On top of the control window you will find the ROI selection icon. Simply switch it on to enable the ROI selector window inside the image window. You can adjust the ROI by placing the mouse cursor on the white dots and dragging it to the desired spot or simply make another selection using the mouse and keeping the mouse button pressed. The ROI selection will cause the filters to be applied exclusively to the selected region, while leaving the rest of the image unprocessed. This can benefit the performance of the application and will be noticeable on large images or when applying computation intensive filters (such as deconvolution). The size of the selected ROI is indicated on top of the image window in the metadata panel. Cropping will be applied to the saved image or when running a batch. Cropping is not stored along with the object profile, it is a corrections that is applied only when selected.

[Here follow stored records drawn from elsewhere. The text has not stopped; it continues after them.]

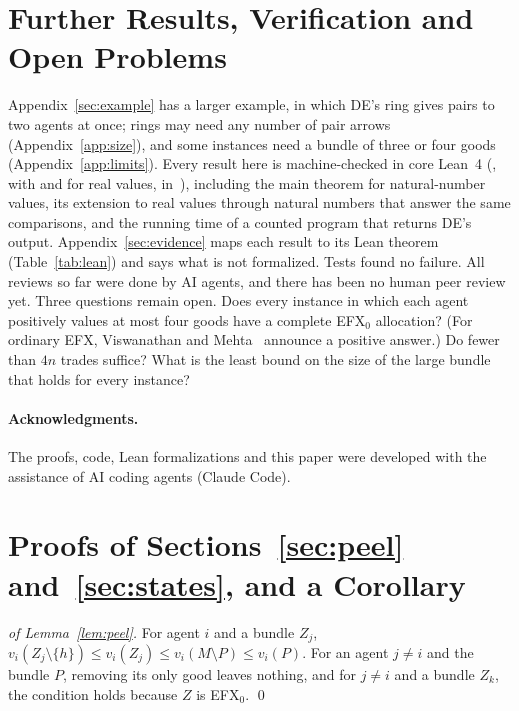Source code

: \documentclass[runningheads,11pt]{llncs}
\newcommand{\efxz}{\texorpdfstring{\mbox{EFX$_0$}}{EFX0}}
\newcommand{\DE}{\textup{DE}}
\begin{document}
\section{Further Results, Verification and Open Problems}\label{sec:concl}

Appendix~\ref{sec:example} has a larger example, in which \DE{}'s ring gives pairs to two agents at once; rings may need any number of pair arrows (Appendix~\ref{app:size}), and some instances need a bundle of three or four goods (Appendix~\ref{app:limits}). Every result here is machine-checked in core Lean~4 (, with  and  for real values, in~\cite{Repo}), including the main theorem for natural-number values, its extension to real values through natural numbers that answer the same comparisons, and the running time of a counted program that returns \DE{}'s output. Appendix~\ref{sec:evidence} maps each result to its Lean theorem (Table~\ref{tab:lean}) and says what is not formalized. Tests found no failure. All reviews so far were done by AI agents, and there has been no human peer review yet. Three questions remain open. Does every instance in which each agent positively values at most four goods have a complete \efxz{} allocation? (For ordinary EFX, Viswanathan and Mehta~\cite{ViswanathanM24} announce a positive answer.) Do fewer than $4n$ trades suffice? What is the least bound on the size of the large bundle that holds for every instance?

\paragraph{Acknowledgments.} The proofs, code, Lean formalizations and this paper were developed with the assistance of AI coding agents (Claude Code).




\appendix

\section{Proofs of Sections~\ref{sec:peel} and~\ref{sec:states}, and a Corollary}\label{app:proofs}

\begin{proof}[of Lemma~\ref{lem:peel}]
For agent $i$ and a bundle $Z_j$, $v_i(Z_j\setminus\{h\})\le v_i(Z_j)\le v_i(M\setminus P)\le v_i(P)$. For an agent $j\ne i$ and the bundle $P$, removing its only good leaves nothing, and for $j\ne i$ and a bundle $Z_k$, the condition holds because $Z$ is \efxz{}. \qed
\end{proof}
\end{document}
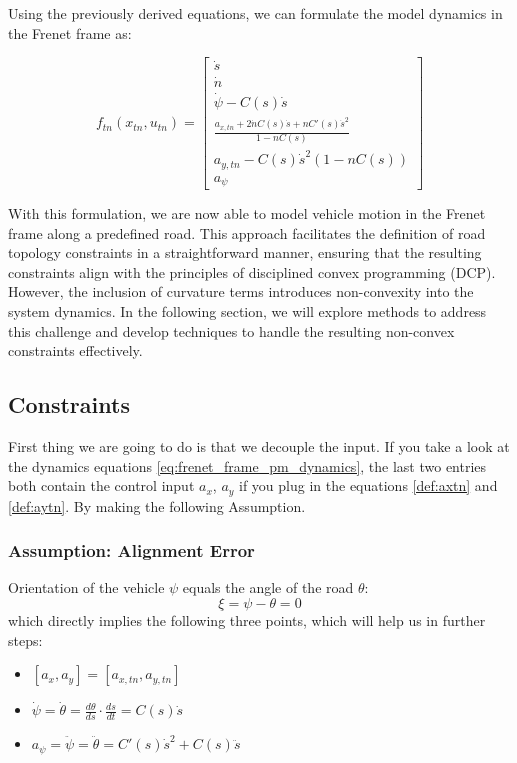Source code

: Using the previously derived equations, we can formulate the model dynamics in the Frenet frame as:

\begin{equation}
	\label{eq:frenet_frame_pm_dynamics}
	f_{tn}(x_{tn}, u_{tn}) = \begin{bmatrix}
		\dot{s}                                   \\
		\dot{n}                                   \\
		\dot{\psi} - C(s)\dot{s}                  \\
		\frac{ a_{x,tn} + 2\dot{n}
		C(s)\dot{s}+nC'(s)\dot{s}^2 } { 1-nC(s) } \\ a_{y,tn} - C(s)\dot{s}^2(1-nC(s)) \\ a_\psi\end{bmatrix} \end{equation}

With this
formulation, we are now able to model vehicle motion in the Frenet frame along a predefined road.
This approach facilitates the definition of road topology constraints in a straightforward manner, ensuring that the resulting constraints align with
the principles of disciplined convex programming (DCP).
However, the inclusion of curvature terms introduces non-convexity into the system dynamics.
In the following section, we will explore methods to address this challenge and develop techniques to handle the resulting non-convex constraints
effectively.

\subsection{Constraints} \label{subsec:constraints}

First thing we are going to do is that we decouple the input.
If you take a look at the dynamics equations \ref{eq:frenet_frame_pm_dynamics}, the last two entries both contain the control input $a_x$, $a_y$ if
you plug in the equations \ref{def:axtn} and \ref{def:aytn}.
By making the following Assumption.

\subsubsection{Assumption: Alignment Error}

Orientation of the vehicle $\psi$ equals the angle of the road $\theta$:
\begin{equation}
	\xi = \psi - \theta = 0
\end{equation}
which directly implies the following three points, which will help us in further steps:
\begin{itemize}
	\item $[a_x, a_y] = [a_{x,tn}, a_{y,tn}]$
	\item $\dot{\psi} = \dot{\theta} = \frac{d\theta}{ds} \cdot \frac{ds}{dt} = C(s)\dot{s}$
	\item $a_\psi = \ddot{\psi} = \ddot{\theta} = C'(s) \dot{s}^2 + C(s)\ddot{s}$
\end{itemize}

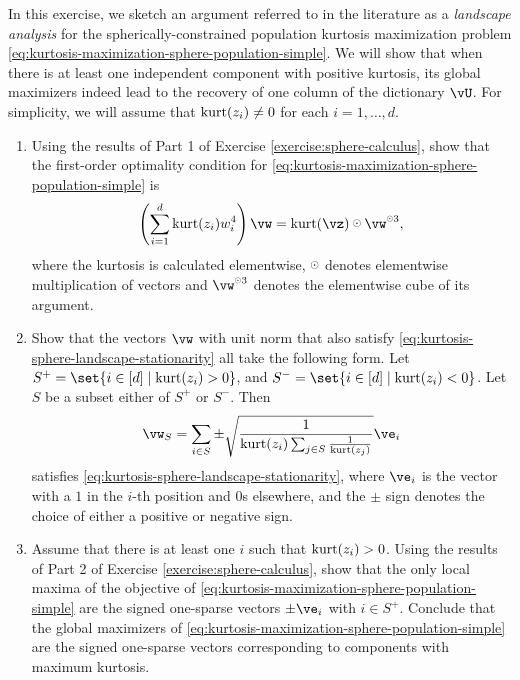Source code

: \documentclass[../../book-main.tex]{subfiles}
\begin{document}
\begin{exercise}\label{exercise:kurtosis-sphere-landscape}
    In this exercise, we sketch an argument referred to in the literature as a \textit{landscape analysis} for the spherically-constrained population kurtosis maximization problem \eqref{eq:kurtosis-maximization-sphere-population-simple}. We will show that when there is at least one independent component with positive kurtosis, its 
    global maximizers indeed lead to the recovery of one column of the dictionary $\vU$.
    For simplicity, we will assume that $\mathop{\mathrm{kurt}}(z_i) \neq 0$ for each $i = 1, \dots, d$.
    \begin{enumerate}
        \item Using the results of Part 1 of Exercise \ref{exercise:sphere-calculus}, 
        show that the first-order optimality condition for \eqref{eq:kurtosis-maximization-sphere-population-simple} is
        \begin{equation}\label{eq:kurtosis-sphere-landscape-stationarity}
            \left(\sum_{i=1}^d \kurt(z_i) w_i^4 \right) 
            \vw = \kurt(\vz) \hada \vw^{\hada 3}, 
        \end{equation}
        where the kurtosis is calculated elementwise, $\hada$ denotes elementwise multiplication of vectors and $\vw^{\hada 3}$ denotes the elementwise cube of its argument.
        \item Show that the vectors $\vw$ with unit norm that also satisfy \eqref{eq:kurtosis-sphere-landscape-stationarity}
        all take the following form.
        Let $S^+ = \set{i \in [d] \given \kurt(z_i) > 0}$, and 
        $S^- = \set{i \in [d] \given \kurt(z_i) < 0}$.
        Let $S$ be a subset either of $S^+$ or $S^-$.
        Then 
        \begin{equation}\label{eq:kurtosis-sphere-landscape-cps}
            \vw_S = \sum_{i \in S} \pm \sqrt{\frac{1}{\kurt(z_i) \sum_{j \in S} \frac{1}{\kurt(z_j)}}} \ve_i
        \end{equation}
        satisfies \eqref{eq:kurtosis-sphere-landscape-stationarity},
        where $\ve_i$ is the vector with a $1$ in the $i$-th position and $0$s elsewhere, and the $\pm$ sign denotes the choice of either a positive or negative sign.
        \item Assume that there is at least one $i$ such that $\mathop{\mathrm{kurt}}(z_i) > 0$. Using the results of Part 2 of Exercise \ref{exercise:sphere-calculus}, show that the only local maxima of the objective of \eqref{eq:kurtosis-maximization-sphere-population-simple} are the signed one-sparse vectors $\pm \ve_i$ with $i \in S^+$. Conclude that the global maximizers of \eqref{eq:kurtosis-maximization-sphere-population-simple} are the signed one-sparse vectors corresponding to components with maximum kurtosis. %

\end{enumerate}
\end{exercise}
\end{document}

The night mode switch will transform the application colors to a darker and red layout that may be better to reduce eyestrain when worker in the dark. It will also help to prevent blinding the eyes during nightly observations of the sky. Night mode can be switched on or off by clicking the moon icon on top of the control panel.
As of version 6 there is a new metadata panel on top of the image window. It consists of 3 tabs: Histogram, Object and Image.
The RGB histogram graphic is shown on the top left corner of the image window, showing the individual graph for red, green and blue. When the RGB channel is selecte it will show the overlapping R, G & B graphics while switching to red will only show the red graphic etc. In addition the maximum histogram percentage value per channel is shown. These percentage values represent the saturation percentage of the brightest pixels per channel. This is very useful because it can be hard to see from the displayed color image alone when clipping effects start to appear on the individual channels. As soon as the max. saturation value of a significant amount of pixels reach 100% the color will change from green to red.
This is the metadata of the target object that is derived from the Winjupos formatted name of the image stack, which corresponds to the selected profile. Besides the name also the time and UTC time are being shown (also taken from the Winjupos formatted filename). In case these values are missing from the name they will be derived from the date and time when the file was saved. The last indicator on this tab shows the currently selected channel (RGB, Red, Green of Blue).
Image metadata states information about the image itself, such as the original dimensions (width x height), the current dimensions as shown, the zoom factor and the crop region dimensions when cropping is enabled.
There is an icon on top of the control panel window indicating the currently shown channel. By default it is set to RGB for showing the color image. When clicking that icon you can switch to each individual channel and the image window will show the corresponding mono channel. This can be very useful to see the image quality result on a single channel, which may vary a lot depending on the seeing conditions.
By clicking this icon on top of the control panel (containing a maximize icon image) you can switch top the 100% scale of the image. Clicking it once more will show the image window at the original zoom scale that was selected.
By clicking the revert changes icon all the slider modifications will be reverted to 0 or neutral, so the image will be reverted back to a completely unprocessed image again.
Clicking the floppy icon on the bottom right of the button panel will open the save dialog to save the currently opened image stack (also refered to as the reference stack). You can either save the image as a 16-bit TIFF file or as a 100% quality JPEG image. TIFF format is the default. By adding the ".jpg" or ".jpeg" extension to the filename of the image it will be saved as a JPEG.
Pressing the button in the top middle (the torch) will reveal the areas in the image that have reached the maximum saturation and thereby it is clearly visible which feature of the image are blow out / clipped. It does so by blinking these areas red. By switching the button off again the clipped areas will no longer blink.